Vinte dias sem comer, deitada na cama com o homem. Os especialistas
consultados disseram que não havia nada a fazer. Betsy só saía da
cama para beber água.
O
homem permaneceu com Betsy na cama durante toda a sua agonia,
acariciando o seu corpo, sentindo com tristeza a magreza das suas
ancas. No último dia, Betsy, muito quieta, os olhos azuis abertos,
fitou o homem com o mesmo olhar de sempre, que indicava o conforto e
o prazer produzidos pela presença e pelos carinhos dele. Começou a
tremer e ele a abraçou com mais força. Sentindo que os membros dela
estavam frios, o homem arranjou para Betsy uma posição confortável
na cama. Então ela estendeu o corpo, parecendo se espreguiçar, e
virou a cabeça para trás, num gesto cheio de langor. Depois esticou
o corpo ainda mais e suspirou, uma exalação forte. O homem pensou
que Betsy havia morrido. Mas alguns segundos depois ela emitiu outro
suspiro. Horrorizado com sua meticulosa atenção o homem contou, um
a um, todos os suspiros de Betsy. Com o intervalo de alguns segundos
ela exalou nove suspiros iguais, a língua para fora, pendendo do
lado da boca. Logo ela passou a golpear a barriga com os dois pés
juntos, como fazia ocasionalmente, apenas com mais violência. Em
seguida, ficou imóvel. O homem passou a mão de leve no corpo de
Betsy. Ela se espreguiçou e alongou os membros pela última vez.
Estava morta.
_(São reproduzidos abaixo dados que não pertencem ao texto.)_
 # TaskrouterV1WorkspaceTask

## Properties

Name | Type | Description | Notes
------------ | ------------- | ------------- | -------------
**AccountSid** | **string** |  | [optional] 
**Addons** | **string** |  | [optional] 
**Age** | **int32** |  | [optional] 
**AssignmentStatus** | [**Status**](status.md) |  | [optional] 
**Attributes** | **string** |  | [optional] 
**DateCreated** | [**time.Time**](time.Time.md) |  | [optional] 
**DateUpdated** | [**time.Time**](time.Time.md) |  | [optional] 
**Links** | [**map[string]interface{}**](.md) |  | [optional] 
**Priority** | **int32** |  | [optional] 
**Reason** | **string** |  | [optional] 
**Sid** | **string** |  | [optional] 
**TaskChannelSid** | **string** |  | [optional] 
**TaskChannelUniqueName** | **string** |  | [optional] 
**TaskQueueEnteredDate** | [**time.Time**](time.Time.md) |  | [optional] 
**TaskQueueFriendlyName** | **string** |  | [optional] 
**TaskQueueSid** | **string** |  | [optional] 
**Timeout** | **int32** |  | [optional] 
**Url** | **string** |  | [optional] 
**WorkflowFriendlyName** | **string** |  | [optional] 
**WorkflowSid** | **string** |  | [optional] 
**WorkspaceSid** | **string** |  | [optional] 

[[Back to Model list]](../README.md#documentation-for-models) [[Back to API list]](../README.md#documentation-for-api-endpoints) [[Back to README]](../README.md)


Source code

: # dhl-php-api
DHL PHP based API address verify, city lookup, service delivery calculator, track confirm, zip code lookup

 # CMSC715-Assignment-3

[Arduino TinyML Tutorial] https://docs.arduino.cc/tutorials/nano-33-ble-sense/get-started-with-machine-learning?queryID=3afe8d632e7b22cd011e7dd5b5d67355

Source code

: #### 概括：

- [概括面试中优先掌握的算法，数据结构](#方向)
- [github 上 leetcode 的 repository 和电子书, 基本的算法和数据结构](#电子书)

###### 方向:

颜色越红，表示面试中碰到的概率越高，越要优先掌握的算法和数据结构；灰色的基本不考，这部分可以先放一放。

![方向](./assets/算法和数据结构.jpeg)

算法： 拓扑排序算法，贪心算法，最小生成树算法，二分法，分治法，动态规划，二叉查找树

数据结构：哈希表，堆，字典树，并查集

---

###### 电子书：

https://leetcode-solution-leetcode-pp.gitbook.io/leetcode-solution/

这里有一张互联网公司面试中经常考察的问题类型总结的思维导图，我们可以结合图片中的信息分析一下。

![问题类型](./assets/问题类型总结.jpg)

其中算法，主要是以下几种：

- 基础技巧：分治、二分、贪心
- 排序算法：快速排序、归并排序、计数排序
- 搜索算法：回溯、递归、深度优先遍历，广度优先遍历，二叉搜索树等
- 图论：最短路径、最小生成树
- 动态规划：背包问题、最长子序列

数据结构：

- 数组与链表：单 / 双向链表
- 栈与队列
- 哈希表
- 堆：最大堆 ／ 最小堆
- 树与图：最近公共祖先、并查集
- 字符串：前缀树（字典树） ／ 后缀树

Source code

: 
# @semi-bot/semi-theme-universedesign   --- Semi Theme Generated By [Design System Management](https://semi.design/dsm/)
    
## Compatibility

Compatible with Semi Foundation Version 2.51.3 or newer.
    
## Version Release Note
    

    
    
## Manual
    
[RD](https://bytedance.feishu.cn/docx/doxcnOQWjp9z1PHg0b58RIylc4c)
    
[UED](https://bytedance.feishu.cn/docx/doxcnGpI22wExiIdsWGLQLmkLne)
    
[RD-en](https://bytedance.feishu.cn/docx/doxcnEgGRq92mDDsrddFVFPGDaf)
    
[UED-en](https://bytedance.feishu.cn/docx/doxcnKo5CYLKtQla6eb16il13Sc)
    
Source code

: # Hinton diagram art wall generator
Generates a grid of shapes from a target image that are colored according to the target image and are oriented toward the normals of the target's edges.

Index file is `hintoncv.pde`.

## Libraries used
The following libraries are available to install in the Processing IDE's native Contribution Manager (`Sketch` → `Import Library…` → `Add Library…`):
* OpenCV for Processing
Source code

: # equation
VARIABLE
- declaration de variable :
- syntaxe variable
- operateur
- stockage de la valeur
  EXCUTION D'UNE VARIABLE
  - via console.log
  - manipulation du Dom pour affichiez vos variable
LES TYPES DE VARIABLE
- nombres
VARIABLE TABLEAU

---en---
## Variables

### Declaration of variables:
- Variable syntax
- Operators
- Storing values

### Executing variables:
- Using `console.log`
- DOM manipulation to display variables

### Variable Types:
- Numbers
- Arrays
Agora, o homem sabia, ela estava morta.
A
noite inteira o homem passou acordado ao lado de Betsy, afagando-a de
leve, em silêncio, sem saber o que dizer. Eles haviam vivido juntos
dezoito anos.
De
manhã, ele a deixou na cama e foi até a cozinha e preparou um café
puro. Foi tomar o café na sala. A casa nunca estivera tão vazia e
triste.
Felizmente
o homem não jogara fora a caixa de papelão do liquidificador.
Voltou para o quarto. Cuidadosamente, colocou o corpo de Betsy dentro
da caixa. Com a caixa debaixo do braço caminhou para a porta. Antes
de abri-la e sair, enxugou os olhos. Não queria que o vissem assim.